Bei diesen Einwohnerzahlen stehen nicht Zwangslösungen im Vordergrund, sondern das Schaffen von Perspektiven. Es geht darum, ein starkes, leistungsfähiges und prosperierendes Gemeinwesen für kommende Generationen zu schaffen. Eine Idee, die offenbar nicht wenige Individuen im Hier und Jetzt überfordert.

Die diversen Reaktionen zeigen: Detailprobleme werden weit höher gewichtet als die Vorzüge einer Gesamtlösung. Übrigens, die Bemühungen Solothurns zu wachsen sind längst kein Einzelfall. So werden zum Beispiel auch in Sitten, Neuenburg und Bellinzona ähnliche Überlegungen angestellt.

Agglomerations-Fusionen brauchen ihre Zeit. Grosse Würfe sind entsprechend schwierig. In den ausgestiegenen Gemeinden dürfte man mit Argusaugen auf den Ausgang der kommenden Abstimmung schauen. Fällt das Ergebnis positiv aus, könnte Solothurn-Zuchwil zum Gradmesser für spätere Anläufe avancieren. Gut würde heissen, dass die Strukturen konsequent angepasst und die Synergien tatsächlich genutzt werden.

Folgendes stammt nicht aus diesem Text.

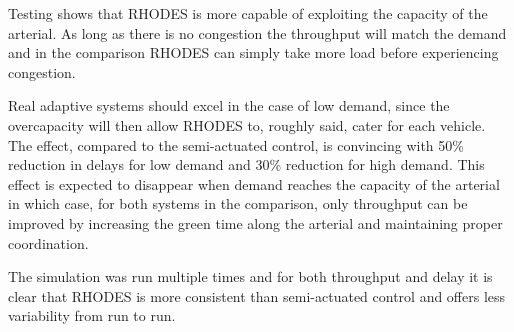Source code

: Testing shows that RHODES is more capable of exploiting the capacity of the arterial. As long as there is no congestion the throughput will match the demand and in the comparison RHODES can simply take more load before experiencing congestion.

Real adaptive systems should excel in the case of low demand, since the overcapacity will then allow RHODES to, roughly said, cater for each vehicle. The effect, compared to the semi-actuated control, is convincing with 50\% reduction in delays for low demand and 30\% reduction for high demand. This effect is expected to disappear when demand reaches the capacity of the arterial in which case, for both systems in the comparison, only throughput can be improved by increasing the green time along the arterial and maintaining proper coordination.

The simulation was run multiple times and for both throughput and delay it is clear that RHODES is more consistent than semi-actuated control and offers less variability from run to run.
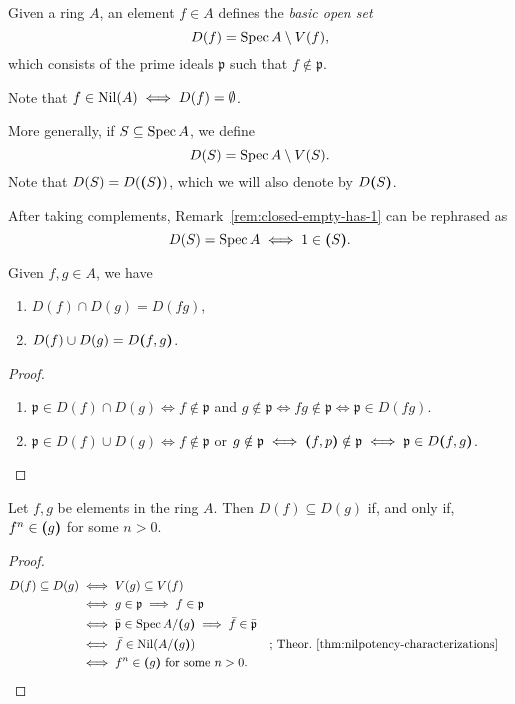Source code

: \begin{ntn}
    Given a ring\/ $A$, an element\/ $f\in A$ defines the \textsl{basic open set}
    $$
        D(f) = \operatorname{Spec} A\setminus V(f),
    $$
    which consists of the prime ideals\/ $\mathfrak p$ such that\/ $f\notin\mathfrak p$.

    Note that\/ $f\in\operatorname{Nil}(A)\iff D(f)=\emptyset$.

    More generally, if\/ $S\subseteq\operatorname{Spec} A$, we define
    $$
        D(S) = \operatorname{Spec} A\setminus V(S).
    $$
    Note that\/ $D(S)=D(\textrm{\boldmath$($}S\textrm{\boldmath$)$})$, which we will also denote by\/ $D\textrm{\boldmath$($}S\textrm{\boldmath$)$}$.
\end{ntn}

\begin{rem}\label{rem:D(S)=Spec(A)-iff-1-in-(S)}
    After taking complements, Remark~\ref{rem:closed-empty-has-1} can be rephrased as
    $$
        D(S)=\operatorname{Spec} A\iff 1\in\textrm{\boldmath$($}S\textrm{\boldmath$)$}.
    $$
\end{rem}

\begin{lem}\label{lem:D-morgan}
    Given\/ $f,g\in A$, we have
    \begin{enumerate}[\rm a)]
        \item $D(f)\cap D(g)=D(fg)$,
        \item $D(f)\cup D(g)=D\textrm{\boldmath$($}f,g\textrm{\boldmath$)$}$.
    \end{enumerate}
\end{lem}

\begin{proof}${}$
    \begin{enumerate}[\rm a)]
        \item $\mathfrak p\in D(f)\cap D(g)\iff f\notin\mathfrak p$ and $g\notin\mathfrak p\iff fg\notin\mathfrak p\iff\mathfrak p\in D(fg)$.

        \item $\mathfrak p\in D(f)\cup D(g)
            \iff f\notin\mathfrak p$ or $g\notin\mathfrak p
            \iff \textrm{\boldmath$($}f,p\textrm{\boldmath$)$}\notin\mathfrak p
            \iff \mathfrak p\in D\textrm{\boldmath$($}f,g\textrm{\boldmath$)$}$.
    \end{enumerate}
\end{proof}

\begin{lem}\label{lem:D(f)-subseteq-D(g)}
    Let\/ $f, g$ be elements in the ring $A$. Then\/ $D(f) \subseteq D(g)$ if, and only if, $f^n\in\textrm{\boldmath$($}g\textrm{\boldmath$)$}$ for some\/ $n > 0$.
\end{lem}

\begin{proof}
    \begin{align*}
        D(f)\subseteq D(g) &\iff V(g)\subseteq V(f)\\
            &\iff g\in\mathfrak p\implies f\in\mathfrak p\\
            &\iff \bar{\mathfrak p}\in\operatorname{Spec} A/\textrm{\boldmath$($}g\textrm{\boldmath$)$}
                \implies\bar f\in\bar{\mathfrak p}\\
            &\iff \bar f\in\operatorname{Nil}(A/\textrm{\boldmath$($}g\textrm{\boldmath$)$})
                &&\text{; Theor.~\ref{thm:nilpotency-characterizations}}\\
            &\iff f^n\in\textrm{\boldmath$($}g\textrm{\boldmath$)$}\text{ for some }n>0.
    \end{align*}
\end{proof}


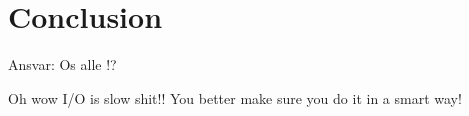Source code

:\section{Conclusion}
Ansvar: Os alle !?

Oh wow I/O is slow shit!! You better make sure you do it in a smart way!
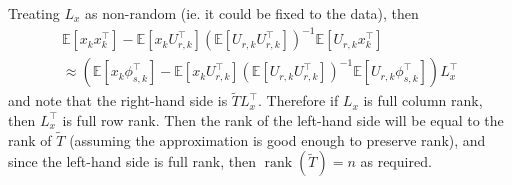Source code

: \documentclass[11pt]{report} %
\begin{document}
Treating $L_{x}$ as non-random (ie. it could be fixed to the data), then
\begin{multline}
\mathbb{E}\left[x_{k}x_{k}^{\top}\right] - \mathbb{E}\left[x_{k}U_{r,k}^{\top}\right]\left(\mathbb{E}\left[U_{r,k}U_{r,k}^{\top}\right]\right)^{-1}\mathbb{E}\left[U_{r,k}x_{k}^{\top}\right] \\
\approx \left(\mathbb{E}\left[x_{k}\phi_{s, k}^{\top}\right] - \mathbb{E}\left[x_{k}U_{r, k}^{\top}\right]\left(\mathbb{E}\left[U_{r, k}U_{r, k}^{\top}\right]\right)^{-1}\mathbb{E}\left[U_{r, k}\phi_{s, k}^{\top}\right]\right)L_{x}^{\top}
\end{multline}
and note that the right-hand side is $\widetilde{T}L_{x}^{\top}$. Therefore if $L_{x}$ is full column rank, then $L_{x}^{\top}$ is full row rank. Then the rank of the left-hand side will be equal to the rank of $\widetilde{T}$ (assuming the approximation is good enough to preserve rank), and since the left-hand side is full rank, then $\operatorname{rank}\left(\widetilde{T}\right) = n$ as required. \\
\end{document}
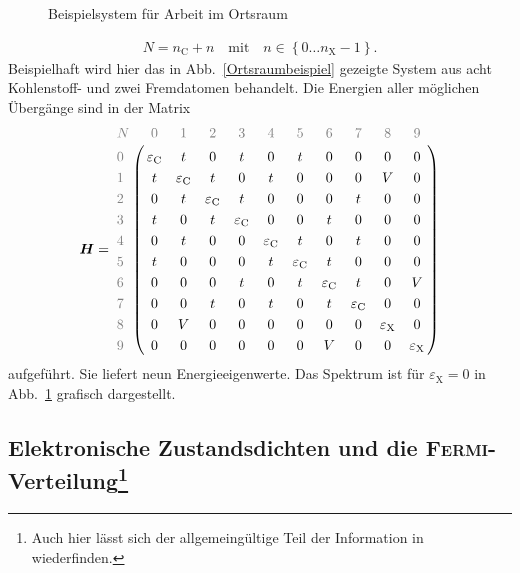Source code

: \documentclass[a4paper, 10pt, twoside, openany]{book} %
\newcommand \braces[1]{\left \lbrace #1 \right \rbrace}
\def \vec {\boldsymbol}
\def \eC {\varepsilon_\mathrm{C}}
\def \eX {\varepsilon_\mathrm{X}}
\def \nC {n_\mathrm{C}}
\begin{document}
\begin{figure}
\begin{minipage}[b]{0.48\textwidth}
        \label{Ortsraumbeispiel DOS}
    \end{minipage}
    \caption{Beispielsystem für Arbeit im Ortsraum}
\end{figure}
%
\begin{align*}
    N = \nC + n \quad \text{mit} \quad n \in \braces{0 \dots n_\text{X} - 1}.
\end{align*}
%
Beispielhaft wird hier das in Abb.~\ref{Ortsraumbeispiel} gezeigte System aus acht Kohlenstoff- und zwei Fremdatomen behandelt. Die Energien aller möglichen Übergänge sind in der Matrix
%
\begin{align*}
    \vec H = \bordermatrix{
        \color{grey} N & \color{grey} 0 & \color{grey} 1 & \color{grey} 2 & \color{grey} 3 & \color{grey} 4 & \color{grey} 5 & \color{grey} 6 & \color{grey} 7 & \color{grey} 8 & \color{grey} 9 \cr
        \color{grey} 0 & \eC & t   & 0   & t   & 0   & t   & 0   & 0   & 0   & 0 \cr
        \color{grey} 1 & t   & \eC & t   & 0   & t   & 0   & 0   & 0   & V   & 0 \cr
        \color{grey} 2 & 0   & t   & \eC & t   & 0   & 0   & 0   & t   & 0   & 0 \cr
        \color{grey} 3 & t   & 0   & t   & \eC & 0   & 0   & t   & 0   & 0   & 0 \cr
        \color{grey} 4 & 0   & t   & 0   & 0   & \eC & t   & 0   & t   & 0   & 0 \cr
        \color{grey} 5 & t   & 0   & 0   & 0   & t   & \eC & t   & 0   & 0   & 0 \cr
        \color{grey} 6 & 0   & 0   & 0   & t   & 0   & t   & \eC & t   & 0   & V \cr
        \color{grey} 7 & 0   & 0   & t   & 0   & t   & 0   & t   & \eC & 0   & 0 \cr
        \color{grey} 8 & 0   & V   & 0   & 0   & 0   & 0   & 0   & 0   & \eX & 0 \cr
        \color{grey} 9 & 0   & 0   & 0   & 0   & 0   & 0   & V   & 0   & 0   & \eX }
\end{align*}
%
aufgeführt. Sie liefert neun Energieeigenwerte. Das Spektrum ist für $\eX = 0$ in Abb.~\ref{Ortsraumbeispiel DOS} grafisch dargestellt.

\subsection[Elektronische Zustandsdichten und die \textsc{Fermi}-Verteilung]{Elektronische Zustandsdichten und die \textsc{Fermi}-Verteilung\footnote{Auch hier lässt sich der allgemeingültige Teil der Information in \cite[S.~132f]{Czycholl} wiederfinden.}}
\label{Zustandsdichte}
\end{document}
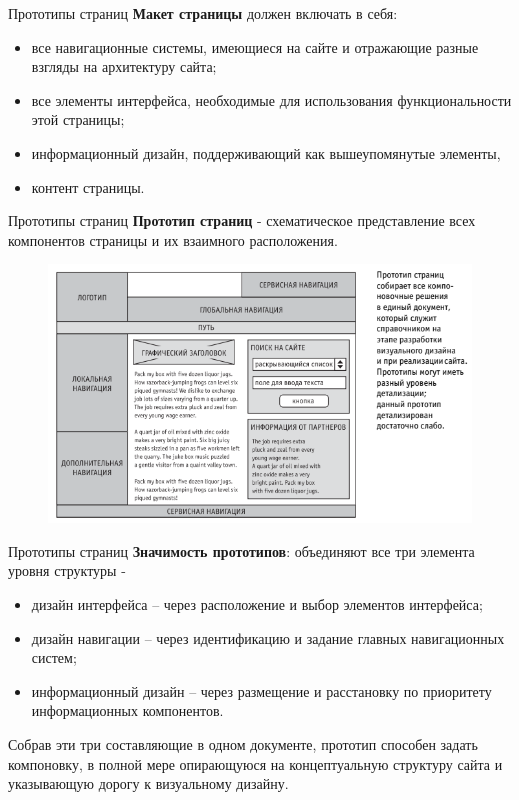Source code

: \documentclass{beamer}
\begin{document}
\begin{frame}[t]{Прототипы страниц}
\textbf{Макет страницы }должен включать в себя:
\begin{itemize}
\item все навигационные системы, имеющиеся на сайте и отражающие разные взгляды на архитектуру сайта; 
\item все элементы интерфейса, необходимые для использования функциональности этой страницы; 
\item информационный дизайн, поддерживающий как вышеупомянутые элементы, 
\item контент страницы.
\end{itemize}
\end{frame}

\begin{frame}[t]{Прототипы страниц}
\textbf{Прототип страниц }- схематическое представление всех компонентов страницы и их взаимного
расположения.
\begin{figure}[h]
\centering
\includegraphics[scale=0.6]{images/lec04-pic21.png}
\end{figure}
\end{frame}

\begin{frame}[t]{Прототипы страниц}
\textbf{Значимость прототипов}: объединяют все три элемента уровня структуры -
\begin{itemize}
\item дизайн интерфейса – через расположение и выбор элементов
интерфейса; 
\item дизайн навигации – через идентификацию и задание главных навигационных систем;
\item информационный дизайн – через размещение и расстановку по приоритету информационных компонентов. 
\end{itemize}
Собрав эти три составляющие в одном документе, прототип способен задать компоновку, в полной мере опирающуюся на концептуальную структуру сайта и указывающую дорогу к визуальному дизайну.
\end{frame}
\end{document}
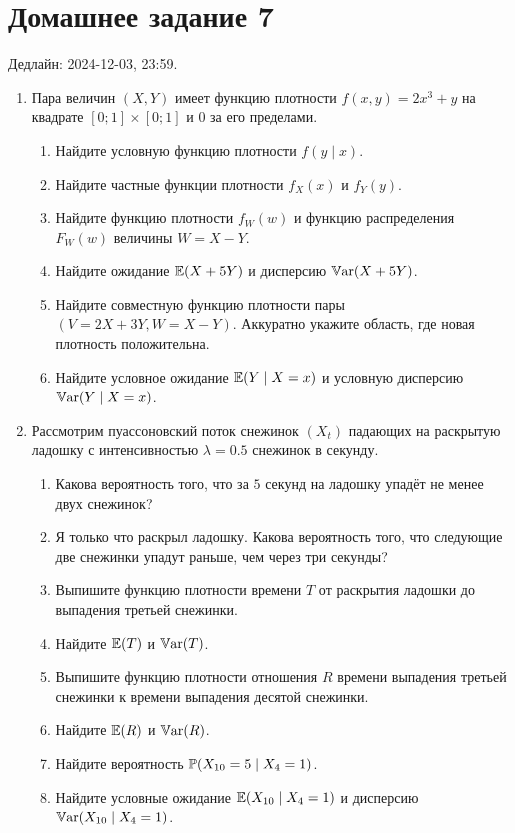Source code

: \section*{Домашнее задание 7}


Дедлайн: 2024-12-03, 23:59.

\begin{enumerate}

\item Пара величин $(X, Y)$ имеет функцию плотности $f(x, y) = 2x^3 + y$ на квадрате $[0;1] \times [0;1]$ и $0$ за его пределами. 
\begin{enumerate}
    \item Найдите условную функцию плотности $f(y \mid x)$.
    \item Найдите частные функции плотности $f_X(x)$ и $f_Y(y)$.
    \item Найдите функцию плотности $f_W(w)$ и функцию распределения $F_W(w)$ величины $W = X - Y$. 
    \item Найдите ожидание $\E(X + 5Y)$ и дисперсию $\Var(X + 5Y)$.
    \item Найдите совместную функцию плотности пары $(V = 2X + 3Y, W = X - Y)$. Аккуратно укажите область, где новая плотность положительна. 
    \item Найдите условное ожидание $\E(Y \mid X = x)$ и условную дисперсию $\Var(Y \mid X = x)$.
\end{enumerate}

\item Рассмотрим пуассоновский поток снежинок $(X_t)$ падающих на раскрытую ладошку с интенсивностью $\lambda = 0.5$ снежинок в секунду.
\begin{enumerate}
    \item Какова вероятность того, что за $5$ секунд на ладошку упадёт не менее двух снежинок?
    \item Я только что раскрыл ладошку. Какова вероятность того, что следующие две снежинки упадут раньше, чем через три секунды?
    \item Выпишите функцию плотности времени $T$ от раскрытия ладошки до выпадения третьей снежинки. 
    \item Найдите $\E(T)$ и $\Var(T)$.
    \item Выпишите функцию плотности отношения $R$ времени выпадения третьей снежинки к времени выпадения десятой снежинки. 
    \item Найдите $\E(R)$ и $\Var(R)$.
    \item Найдите вероятность $\P(X_{10} = 5 \mid X_{4} = 1)$.
    \item Найдите условные ожидание $\E(X_{10} \mid X_{4} = 1)$ и дисперсию $\Var(X_{10} \mid X_4 = 1)$.
\end{enumerate}


\end{enumerate}
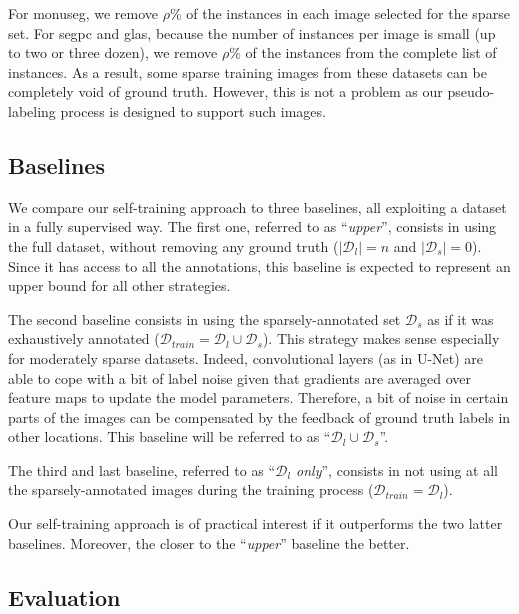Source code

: For \acrshort{monuseg}, we remove $\rho \%$ of the instances in each image selected for the sparse set. For \acrshort{segpc} and \acrshort{glas}, because the number of instances per image is small (up to two or three dozen), we remove $\rho \%$ of the instances from the complete list of instances. As a result, some sparse training images from these  datasets can be completely void of ground truth. However, this is not a problem as our pseudo-labeling process is designed to support such images. 

\subsection{Baselines}
\label{ssec:strain:baselines}

We compare our self-training approach to three baselines, all exploiting a dataset in a fully supervised way. The first one, referred to as ``\textit{upper}'', consists in using the full dataset, without removing any ground truth (\ie $|\mathcal{D}_l| = n$ and $|\mathcal{D}_s| = 0$). Since it has access to all the annotations, this baseline is expected to represent an upper bound for all other strategies. 

The second baseline consists in using the sparsely-annotated set $\mathcal{D}_s$ as if it was exhaustively annotated ($\mathcal{D}_{train} = \mathcal{D}_l \cup \mathcal{D}_s$). This strategy makes sense especially for moderately sparse datasets. Indeed, convolutional layers (as in U-Net) are able to cope with a bit of label noise given that gradients are averaged over feature maps to update the model parameters. Therefore, a bit of noise in certain parts of the images can be compensated by the feedback of ground truth labels in other locations. This baseline will be referred to as ``$\mathcal{D}_l \cup \mathcal{D}_s$''.

The third and last baseline, referred to as ``\textit{$\mathcal{D}_l$ only}'', consists in not using at all the sparsely-annotated images during the training process (\ie $\mathcal{D}_{train} = \mathcal{D}_l$).

Our self-training approach is of practical interest if it outperforms the two latter baselines. Moreover, the closer to the ``\textit{upper}'' baseline the better.

\subsection{Evaluation}
\label{ssec:strain:evaluation}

Nur wenn es in der Folge gelingt, positive Akzente zu setzen, wird sich die Bevölkerung mit dem neuen Konstrukt rasch identifizieren – was gleichzeitig eine aufgeschobene Einladung an Abseitsstehende wäre. Sollte dagegen selbst der kleine Wurf nicht durchkommen, könnte man zumindest von einer allgemeinen Annäherung an das Thema Gemeindefusion sprechen. Und Beat Käch könnte morgen in einer Woche zufrieden anstossen – auf seine Stadt in den bisherigen Grenzen.